PROBLEM TO SOLVE » Give back all of the records, exactly and completely.

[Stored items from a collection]
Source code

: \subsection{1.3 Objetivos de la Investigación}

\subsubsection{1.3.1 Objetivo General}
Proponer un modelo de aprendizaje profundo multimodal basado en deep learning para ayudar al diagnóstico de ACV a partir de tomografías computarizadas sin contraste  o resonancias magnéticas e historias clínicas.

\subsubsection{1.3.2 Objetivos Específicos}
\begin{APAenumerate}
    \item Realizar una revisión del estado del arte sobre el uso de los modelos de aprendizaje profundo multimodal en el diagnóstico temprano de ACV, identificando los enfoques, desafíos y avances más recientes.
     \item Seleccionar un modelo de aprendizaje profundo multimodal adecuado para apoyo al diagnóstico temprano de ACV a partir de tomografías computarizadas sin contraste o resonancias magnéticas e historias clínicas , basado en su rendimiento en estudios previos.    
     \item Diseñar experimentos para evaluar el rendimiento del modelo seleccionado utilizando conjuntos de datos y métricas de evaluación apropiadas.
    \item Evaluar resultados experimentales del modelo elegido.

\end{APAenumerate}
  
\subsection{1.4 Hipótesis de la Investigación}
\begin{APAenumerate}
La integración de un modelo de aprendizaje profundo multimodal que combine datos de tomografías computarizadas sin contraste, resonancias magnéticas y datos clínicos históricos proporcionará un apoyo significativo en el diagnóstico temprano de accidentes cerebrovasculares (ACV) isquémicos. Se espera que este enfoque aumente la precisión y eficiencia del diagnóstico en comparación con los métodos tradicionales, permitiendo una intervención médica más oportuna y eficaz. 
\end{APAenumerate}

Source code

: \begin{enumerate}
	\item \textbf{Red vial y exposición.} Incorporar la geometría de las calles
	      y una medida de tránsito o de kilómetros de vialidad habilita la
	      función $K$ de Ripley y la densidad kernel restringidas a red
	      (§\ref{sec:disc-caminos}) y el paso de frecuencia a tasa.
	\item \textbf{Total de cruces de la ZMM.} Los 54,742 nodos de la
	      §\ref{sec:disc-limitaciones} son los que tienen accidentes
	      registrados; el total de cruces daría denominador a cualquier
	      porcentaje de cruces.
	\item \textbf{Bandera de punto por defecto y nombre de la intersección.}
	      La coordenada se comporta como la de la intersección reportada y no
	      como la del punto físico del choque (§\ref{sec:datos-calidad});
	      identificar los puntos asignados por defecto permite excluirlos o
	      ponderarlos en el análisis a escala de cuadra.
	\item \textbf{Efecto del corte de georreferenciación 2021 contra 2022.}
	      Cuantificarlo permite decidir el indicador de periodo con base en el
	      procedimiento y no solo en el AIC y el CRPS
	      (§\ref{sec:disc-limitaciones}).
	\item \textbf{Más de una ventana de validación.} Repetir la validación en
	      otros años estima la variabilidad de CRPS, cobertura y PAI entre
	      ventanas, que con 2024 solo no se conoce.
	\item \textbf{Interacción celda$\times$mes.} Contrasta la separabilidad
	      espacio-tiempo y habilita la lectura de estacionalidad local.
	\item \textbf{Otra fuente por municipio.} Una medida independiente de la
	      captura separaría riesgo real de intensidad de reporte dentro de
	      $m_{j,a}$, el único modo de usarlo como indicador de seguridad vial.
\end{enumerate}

EXERCISE RESULT »
Source code

: \subsection{1.3 Objetivos de la Investigación}

\subsubsection{1.3.1 Objetivo General}
Proponer un modelo de aprendizaje profundo multimodal basado en deep learning para ayudar al diagnóstico de ACV a partir de tomografías computarizadas sin contraste  o resonancias magnéticas e historias clínicas.

\subsubsection{1.3.2 Objetivos Específicos}
\begin{APAenumerate}
    \item Realizar una revisión del estado del arte sobre el uso de los modelos de aprendizaje profundo multimodal en el diagnóstico temprano de ACV, identificando los enfoques, desafíos y avances más recientes.
     \item Seleccionar un modelo de aprendizaje profundo multimodal adecuado para apoyo al diagnóstico temprano de ACV a partir de tomografías computarizadas sin contraste o resonancias magnéticas e historias clínicas , basado en su rendimiento en estudios previos.    
     \item Diseñar experimentos para evaluar el rendimiento del modelo seleccionado utilizando conjuntos de datos y métricas de evaluación apropiadas.
    \item Evaluar resultados experimentales del modelo elegido.

\end{APAenumerate}
  
\subsection{1.4 Hipótesis de la Investigación}
\begin{APAenumerate}
La integración de un modelo de aprendizaje profundo multimodal que combine datos de tomografías computarizadas sin contraste, resonancias magnéticas y datos clínicos históricos proporcionará un apoyo significativo en el diagnóstico temprano de accidentes cerebrovasculares (ACV) isquémicos. Se espera que este enfoque aumente la precisión y eficiencia del diagnóstico en comparación con los métodos tradicionales, permitiendo una intervención médica más oportuna y eficaz. 
\end{APAenumerate}

Source code

: \begin{enumerate}
	\item \textbf{Red vial y exposición.} Incorporar la geometría de las calles
	      y una medida de tránsito o de kilómetros de vialidad habilita la
	      función $K$ de Ripley y la densidad kernel restringidas a red
	      (§\ref{sec:disc-caminos}) y el paso de frecuencia a tasa.
	\item \textbf{Total de cruces de la ZMM.} Los 54,742 nodos de la
	      §\ref{sec:disc-limitaciones} son los que tienen accidentes
	      registrados; el total de cruces daría denominador a cualquier
	      porcentaje de cruces.
	\item \textbf{Bandera de punto por defecto y nombre de la intersección.}
	      La coordenada se comporta como la de la intersección reportada y no
	      como la del punto físico del choque (§\ref{sec:datos-calidad});
	      identificar los puntos asignados por defecto permite excluirlos o
	      ponderarlos en el análisis a escala de cuadra.
	\item \textbf{Efecto del corte de georreferenciación 2021 contra 2022.}
	      Cuantificarlo permite decidir el indicador de periodo con base en el
	      procedimiento y no solo en el AIC y el CRPS
	      (§\ref{sec:disc-limitaciones}).
	\item \textbf{Más de una ventana de validación.} Repetir la validación en
	      otros años estima la variabilidad de CRPS, cobertura y PAI entre
	      ventanas, que con 2024 solo no se conoce.
	\item \textbf{Interacción celda$\times$mes.} Contrasta la separabilidad
	      espacio-tiempo y habilita la lectura de estacionalidad local.
	\item \textbf{Otra fuente por municipio.} Una medida independiente de la
	      captura separaría riesgo real de intensidad de reporte dentro de
	      $m_{j,a}$, el único modo de usarlo como indicador de seguridad vial.
\end{enumerate}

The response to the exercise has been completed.